╭──

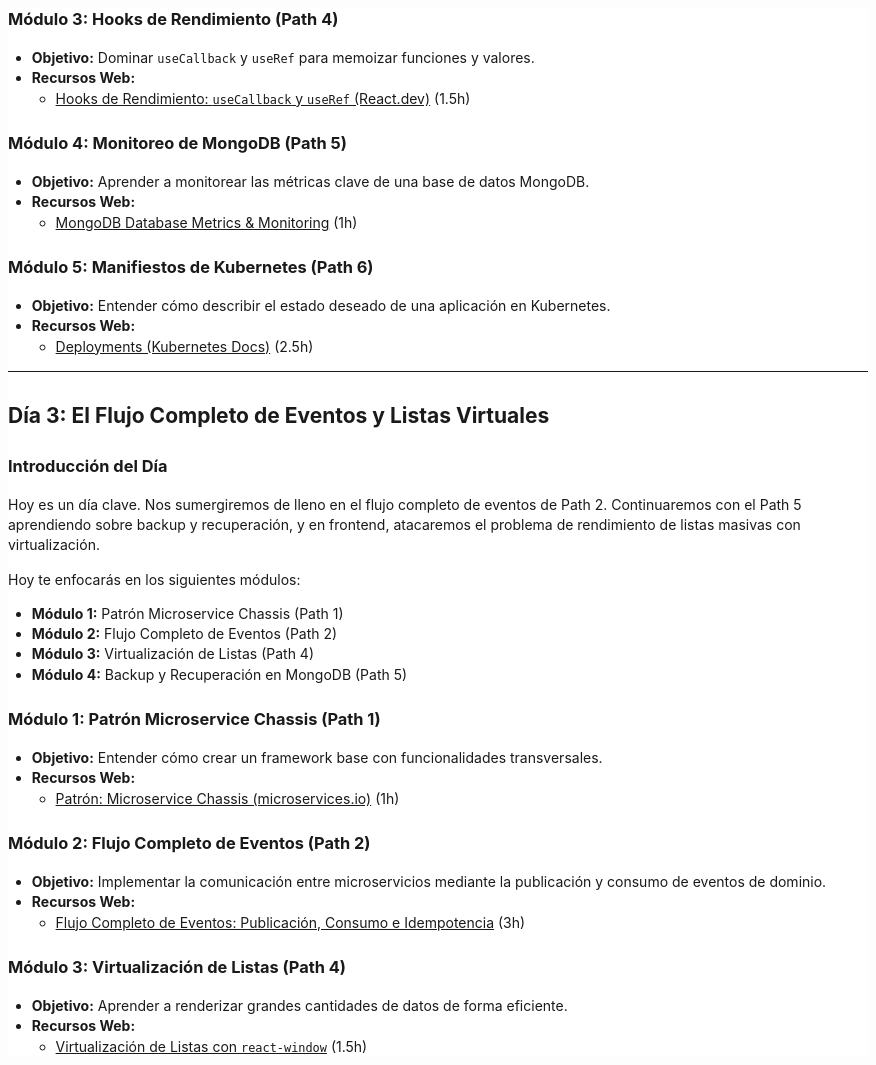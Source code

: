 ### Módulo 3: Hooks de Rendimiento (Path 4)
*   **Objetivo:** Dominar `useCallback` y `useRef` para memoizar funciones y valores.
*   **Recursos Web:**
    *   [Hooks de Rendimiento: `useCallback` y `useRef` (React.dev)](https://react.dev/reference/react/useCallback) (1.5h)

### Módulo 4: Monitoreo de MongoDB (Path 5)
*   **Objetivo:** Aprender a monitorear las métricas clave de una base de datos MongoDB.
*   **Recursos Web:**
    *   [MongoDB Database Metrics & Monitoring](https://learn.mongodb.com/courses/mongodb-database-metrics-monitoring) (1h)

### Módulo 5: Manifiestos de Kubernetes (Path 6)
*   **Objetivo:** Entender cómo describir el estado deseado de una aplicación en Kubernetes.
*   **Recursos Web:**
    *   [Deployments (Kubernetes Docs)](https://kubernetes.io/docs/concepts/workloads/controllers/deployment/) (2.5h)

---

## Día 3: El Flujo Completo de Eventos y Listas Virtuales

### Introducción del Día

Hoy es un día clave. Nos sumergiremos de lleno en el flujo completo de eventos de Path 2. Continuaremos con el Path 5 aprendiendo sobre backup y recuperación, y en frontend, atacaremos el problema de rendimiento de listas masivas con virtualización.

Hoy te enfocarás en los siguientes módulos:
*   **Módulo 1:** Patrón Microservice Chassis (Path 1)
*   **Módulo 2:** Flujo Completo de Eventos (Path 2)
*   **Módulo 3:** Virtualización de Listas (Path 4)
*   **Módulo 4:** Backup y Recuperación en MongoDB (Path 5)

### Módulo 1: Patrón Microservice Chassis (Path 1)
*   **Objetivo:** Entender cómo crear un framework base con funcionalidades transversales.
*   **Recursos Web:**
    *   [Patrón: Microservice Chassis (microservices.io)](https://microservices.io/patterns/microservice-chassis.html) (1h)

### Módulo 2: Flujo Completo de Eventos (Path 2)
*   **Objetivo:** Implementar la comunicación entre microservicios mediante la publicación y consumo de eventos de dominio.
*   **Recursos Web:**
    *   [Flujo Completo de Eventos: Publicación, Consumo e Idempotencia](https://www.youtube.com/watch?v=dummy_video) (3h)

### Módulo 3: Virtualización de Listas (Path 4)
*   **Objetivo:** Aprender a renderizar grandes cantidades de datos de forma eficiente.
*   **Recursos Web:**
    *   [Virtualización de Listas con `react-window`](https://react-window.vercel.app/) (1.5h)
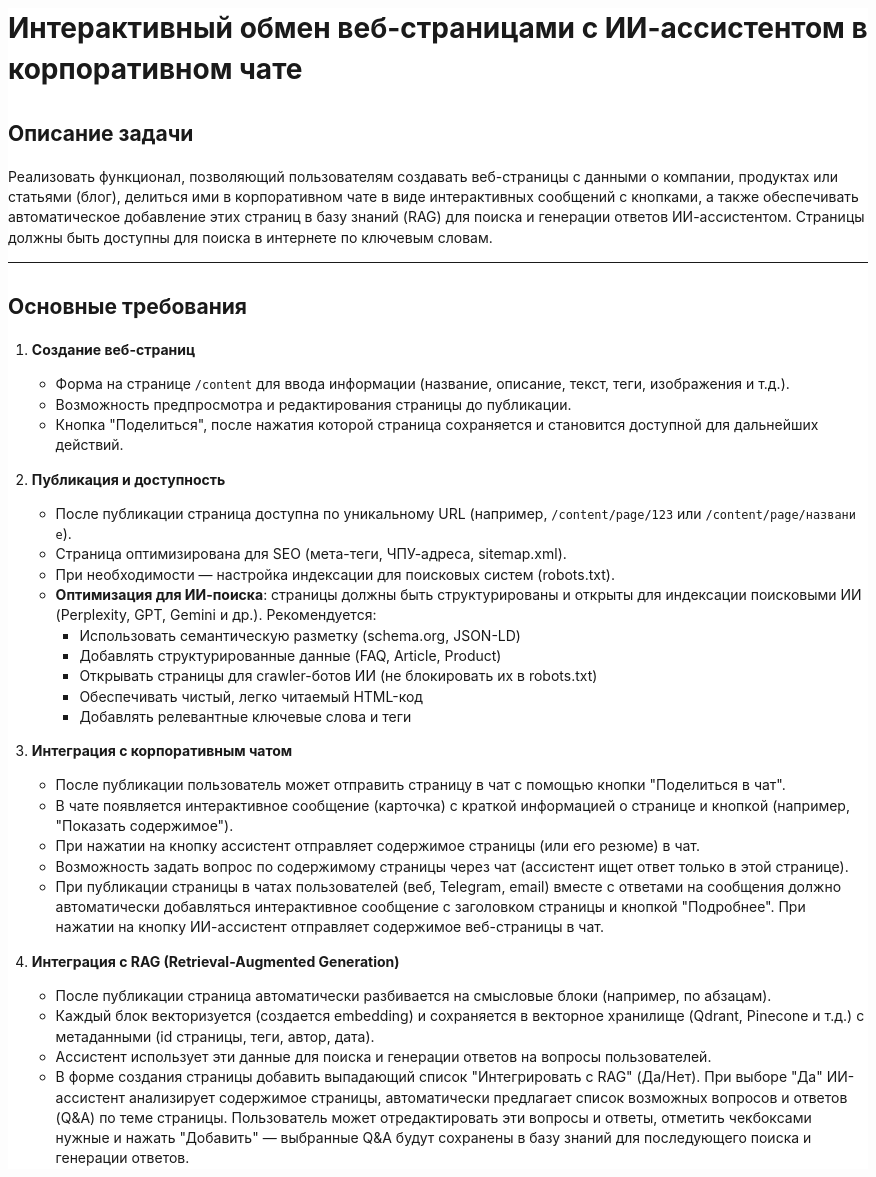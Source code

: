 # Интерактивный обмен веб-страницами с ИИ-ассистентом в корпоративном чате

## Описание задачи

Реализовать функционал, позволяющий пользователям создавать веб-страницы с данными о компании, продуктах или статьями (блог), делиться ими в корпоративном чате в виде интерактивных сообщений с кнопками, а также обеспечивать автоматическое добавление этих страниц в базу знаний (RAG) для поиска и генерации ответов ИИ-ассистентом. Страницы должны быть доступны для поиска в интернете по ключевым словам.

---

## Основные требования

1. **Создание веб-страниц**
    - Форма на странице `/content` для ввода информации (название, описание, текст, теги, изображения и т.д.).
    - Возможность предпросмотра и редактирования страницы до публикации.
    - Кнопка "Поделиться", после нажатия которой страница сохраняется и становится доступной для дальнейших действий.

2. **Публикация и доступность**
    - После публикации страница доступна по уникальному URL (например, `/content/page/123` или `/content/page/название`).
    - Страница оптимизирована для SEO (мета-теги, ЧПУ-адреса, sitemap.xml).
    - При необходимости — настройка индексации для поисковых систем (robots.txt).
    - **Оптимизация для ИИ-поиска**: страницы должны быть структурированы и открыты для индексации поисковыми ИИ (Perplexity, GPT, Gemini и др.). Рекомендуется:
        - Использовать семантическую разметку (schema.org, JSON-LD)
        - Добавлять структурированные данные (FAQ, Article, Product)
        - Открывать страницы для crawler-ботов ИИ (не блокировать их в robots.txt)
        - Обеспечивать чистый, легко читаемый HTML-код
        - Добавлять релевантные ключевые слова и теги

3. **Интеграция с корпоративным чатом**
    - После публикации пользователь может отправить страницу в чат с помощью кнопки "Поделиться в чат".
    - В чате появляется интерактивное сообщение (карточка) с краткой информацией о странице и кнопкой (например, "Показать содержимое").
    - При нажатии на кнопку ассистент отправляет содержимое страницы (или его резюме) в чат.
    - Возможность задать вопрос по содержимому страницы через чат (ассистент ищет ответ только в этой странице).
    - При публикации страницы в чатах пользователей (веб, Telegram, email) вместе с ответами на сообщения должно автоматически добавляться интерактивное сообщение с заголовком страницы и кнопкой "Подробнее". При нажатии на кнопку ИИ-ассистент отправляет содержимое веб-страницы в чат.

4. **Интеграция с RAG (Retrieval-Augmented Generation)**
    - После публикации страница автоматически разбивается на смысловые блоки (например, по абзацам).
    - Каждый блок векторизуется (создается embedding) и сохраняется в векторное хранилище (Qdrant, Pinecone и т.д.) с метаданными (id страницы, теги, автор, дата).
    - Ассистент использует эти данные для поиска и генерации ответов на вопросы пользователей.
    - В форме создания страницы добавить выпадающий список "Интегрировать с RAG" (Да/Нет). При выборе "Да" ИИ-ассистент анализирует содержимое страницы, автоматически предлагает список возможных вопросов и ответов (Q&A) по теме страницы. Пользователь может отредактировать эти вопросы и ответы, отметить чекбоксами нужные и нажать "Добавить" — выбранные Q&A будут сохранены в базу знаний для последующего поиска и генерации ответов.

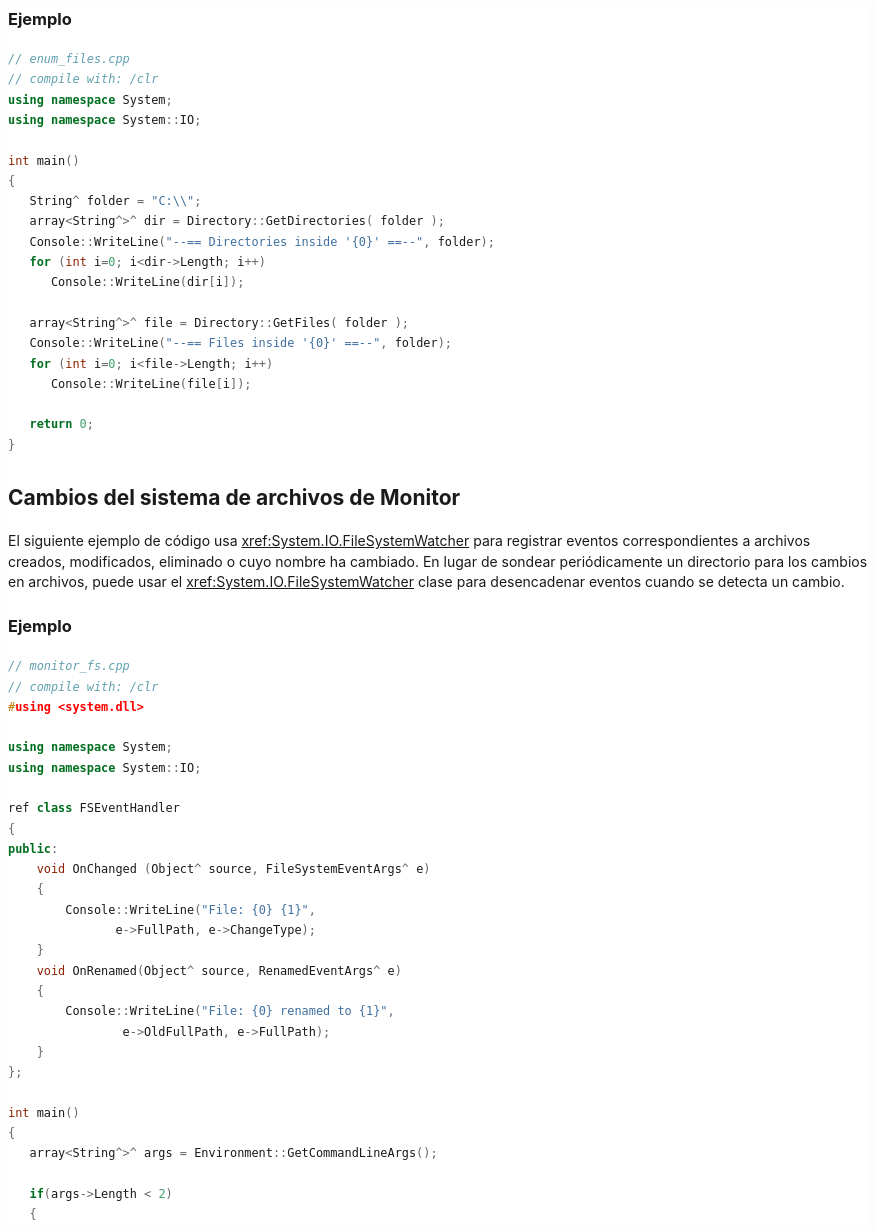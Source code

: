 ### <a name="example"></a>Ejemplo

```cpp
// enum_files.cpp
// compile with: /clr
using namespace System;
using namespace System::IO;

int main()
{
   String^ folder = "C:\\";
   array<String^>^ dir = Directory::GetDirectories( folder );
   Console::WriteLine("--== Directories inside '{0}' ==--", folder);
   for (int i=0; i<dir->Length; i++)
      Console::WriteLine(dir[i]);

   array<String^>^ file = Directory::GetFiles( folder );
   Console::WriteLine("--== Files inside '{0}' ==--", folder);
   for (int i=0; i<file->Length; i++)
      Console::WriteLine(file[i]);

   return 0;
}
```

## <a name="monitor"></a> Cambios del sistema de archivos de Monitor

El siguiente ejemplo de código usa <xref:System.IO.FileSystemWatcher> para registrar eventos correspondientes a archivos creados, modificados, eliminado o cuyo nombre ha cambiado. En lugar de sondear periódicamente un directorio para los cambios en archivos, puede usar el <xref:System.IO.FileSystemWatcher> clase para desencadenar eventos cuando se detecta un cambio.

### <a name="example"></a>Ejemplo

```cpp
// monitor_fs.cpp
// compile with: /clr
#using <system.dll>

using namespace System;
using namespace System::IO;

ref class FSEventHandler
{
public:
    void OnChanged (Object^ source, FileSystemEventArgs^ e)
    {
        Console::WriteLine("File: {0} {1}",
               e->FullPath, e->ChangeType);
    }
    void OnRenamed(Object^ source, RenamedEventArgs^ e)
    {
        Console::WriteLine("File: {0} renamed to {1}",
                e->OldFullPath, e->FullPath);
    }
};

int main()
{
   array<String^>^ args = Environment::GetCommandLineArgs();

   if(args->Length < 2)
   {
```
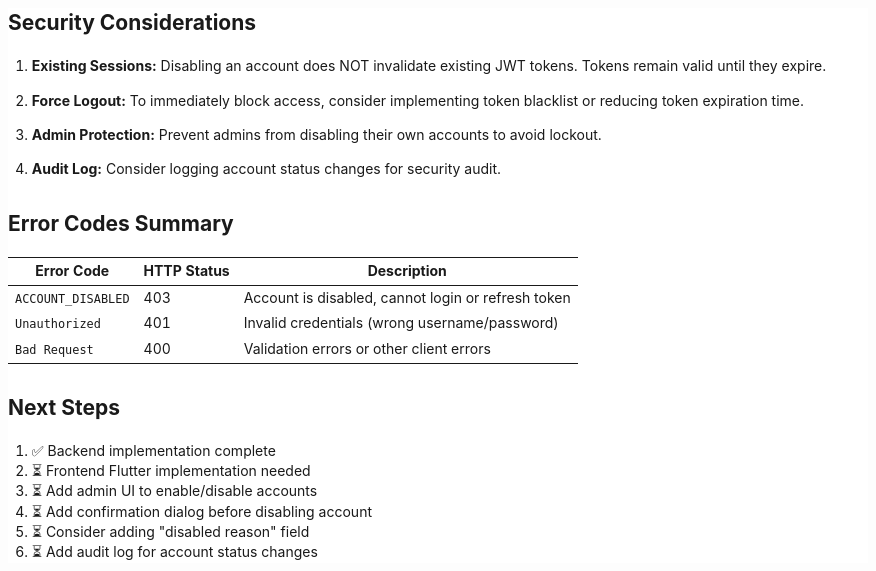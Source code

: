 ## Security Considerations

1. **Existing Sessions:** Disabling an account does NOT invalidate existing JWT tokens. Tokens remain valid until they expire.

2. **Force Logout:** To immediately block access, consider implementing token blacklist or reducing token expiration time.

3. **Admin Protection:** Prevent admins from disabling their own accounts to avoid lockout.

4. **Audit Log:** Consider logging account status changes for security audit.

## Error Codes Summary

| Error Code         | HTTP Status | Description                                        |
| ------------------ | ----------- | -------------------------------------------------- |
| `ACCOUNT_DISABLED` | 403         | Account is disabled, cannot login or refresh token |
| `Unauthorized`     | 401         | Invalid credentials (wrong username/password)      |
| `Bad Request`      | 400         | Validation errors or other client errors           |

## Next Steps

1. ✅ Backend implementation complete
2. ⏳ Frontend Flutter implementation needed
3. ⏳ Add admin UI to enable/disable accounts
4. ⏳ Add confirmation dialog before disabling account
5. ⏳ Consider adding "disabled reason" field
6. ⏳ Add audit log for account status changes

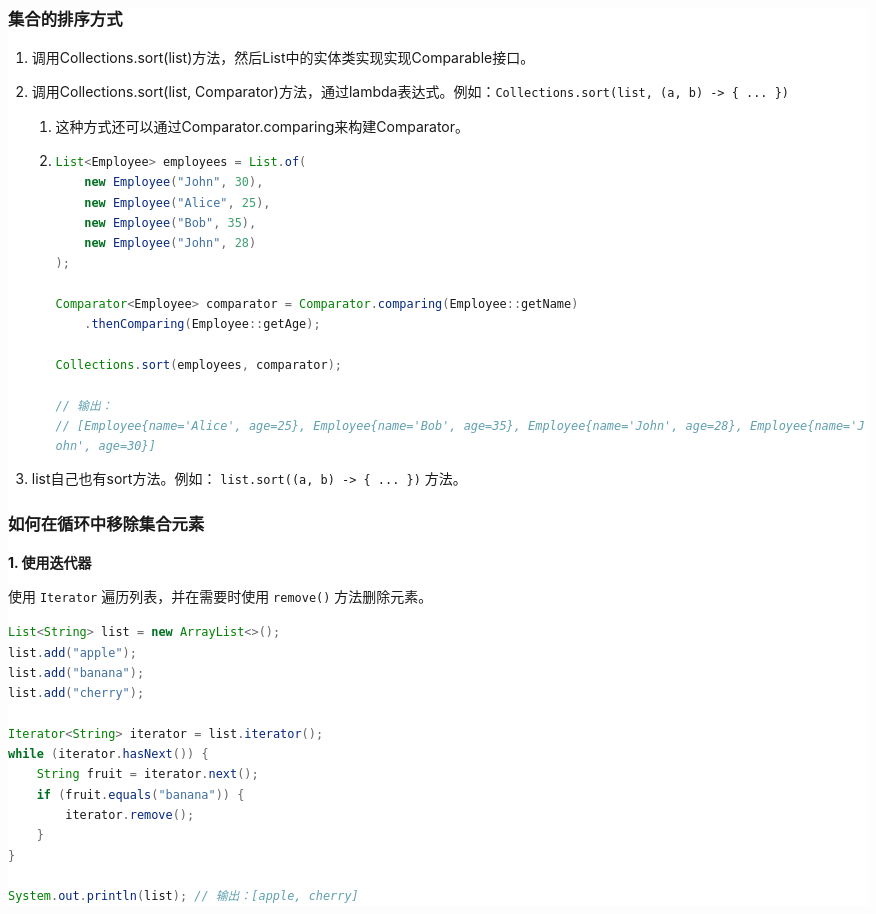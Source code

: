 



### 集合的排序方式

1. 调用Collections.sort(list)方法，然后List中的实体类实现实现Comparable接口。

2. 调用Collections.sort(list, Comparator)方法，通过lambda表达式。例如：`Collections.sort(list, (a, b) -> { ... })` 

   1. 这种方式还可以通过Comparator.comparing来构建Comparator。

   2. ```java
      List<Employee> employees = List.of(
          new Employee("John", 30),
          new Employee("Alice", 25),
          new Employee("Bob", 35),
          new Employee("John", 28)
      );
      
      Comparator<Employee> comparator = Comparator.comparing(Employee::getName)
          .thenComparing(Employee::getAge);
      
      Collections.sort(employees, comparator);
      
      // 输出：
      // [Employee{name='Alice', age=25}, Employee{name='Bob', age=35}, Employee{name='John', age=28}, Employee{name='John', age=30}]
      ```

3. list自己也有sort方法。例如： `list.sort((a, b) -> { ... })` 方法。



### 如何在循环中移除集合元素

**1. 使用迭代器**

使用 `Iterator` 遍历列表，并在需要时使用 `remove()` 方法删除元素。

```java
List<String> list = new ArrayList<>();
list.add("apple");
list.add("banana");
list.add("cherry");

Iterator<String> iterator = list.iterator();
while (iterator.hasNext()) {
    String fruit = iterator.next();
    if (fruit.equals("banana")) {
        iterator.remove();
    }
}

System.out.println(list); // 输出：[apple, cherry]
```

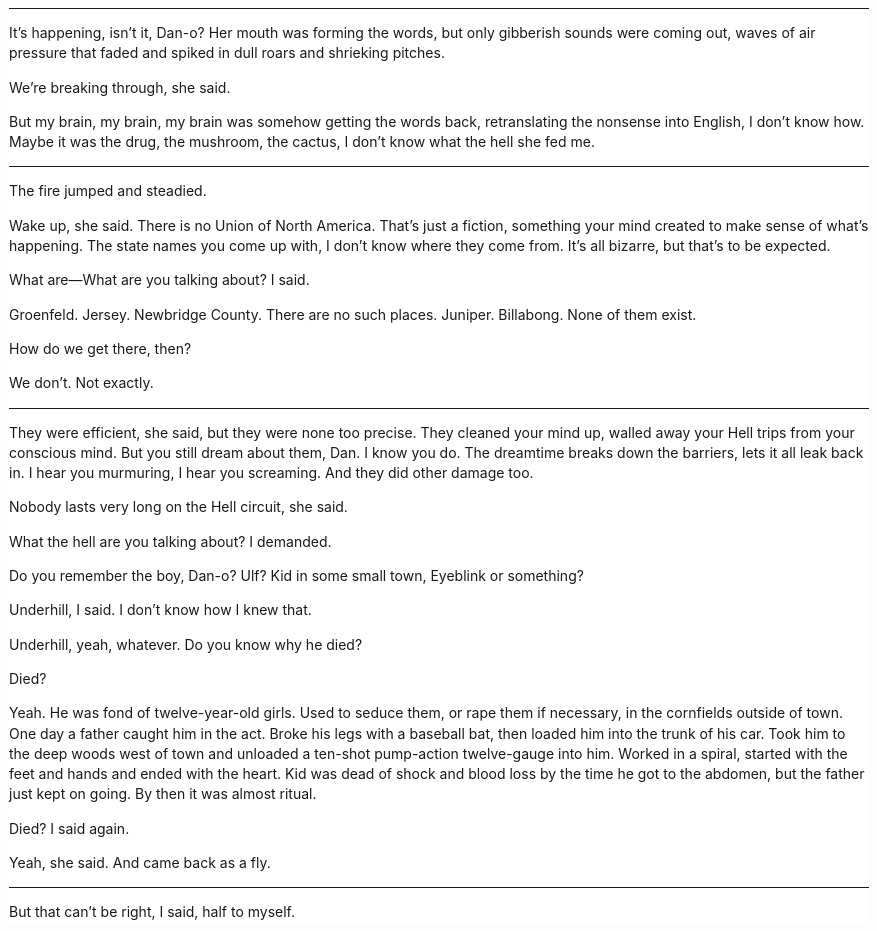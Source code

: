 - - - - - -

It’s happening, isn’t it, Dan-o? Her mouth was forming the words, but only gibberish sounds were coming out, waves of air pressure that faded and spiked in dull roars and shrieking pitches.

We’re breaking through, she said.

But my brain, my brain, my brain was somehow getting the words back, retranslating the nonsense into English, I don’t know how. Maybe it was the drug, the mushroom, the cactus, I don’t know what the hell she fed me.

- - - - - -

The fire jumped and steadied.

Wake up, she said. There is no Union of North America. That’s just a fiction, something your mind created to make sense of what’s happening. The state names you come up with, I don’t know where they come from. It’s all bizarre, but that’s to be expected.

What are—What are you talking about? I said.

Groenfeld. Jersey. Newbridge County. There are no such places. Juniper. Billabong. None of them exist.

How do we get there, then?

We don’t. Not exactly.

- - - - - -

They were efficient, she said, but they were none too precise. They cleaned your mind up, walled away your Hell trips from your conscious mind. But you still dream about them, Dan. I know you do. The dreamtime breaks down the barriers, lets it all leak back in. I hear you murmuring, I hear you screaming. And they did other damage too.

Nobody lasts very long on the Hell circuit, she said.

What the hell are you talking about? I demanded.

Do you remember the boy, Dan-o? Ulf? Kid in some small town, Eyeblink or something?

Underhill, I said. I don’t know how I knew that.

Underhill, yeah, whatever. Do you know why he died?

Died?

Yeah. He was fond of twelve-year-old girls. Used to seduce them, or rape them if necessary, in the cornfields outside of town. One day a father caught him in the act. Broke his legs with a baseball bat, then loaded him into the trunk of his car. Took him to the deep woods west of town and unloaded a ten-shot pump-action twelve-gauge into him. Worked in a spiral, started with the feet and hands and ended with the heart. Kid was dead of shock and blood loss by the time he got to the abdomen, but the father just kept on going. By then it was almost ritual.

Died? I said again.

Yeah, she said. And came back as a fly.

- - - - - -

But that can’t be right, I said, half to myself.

╰──

Work item -
Wherever the string "отправляет" appears in the entries above, return the line it appears on.

Output for this exercise -
    - При нажатии на кнопку ассистент отправляет содержимое страницы (или его резюме) в чат.
    - При публикации страницы в чатах пользователей (веб, Telegram, email) вместе с ответами на сообщения должно автоматически добавляться интерактивное сообщение с заголовком страницы и кнопкой "Подробнее". При нажатии на кнопку ИИ-ассистент отправляет содержимое веб-страницы в чат.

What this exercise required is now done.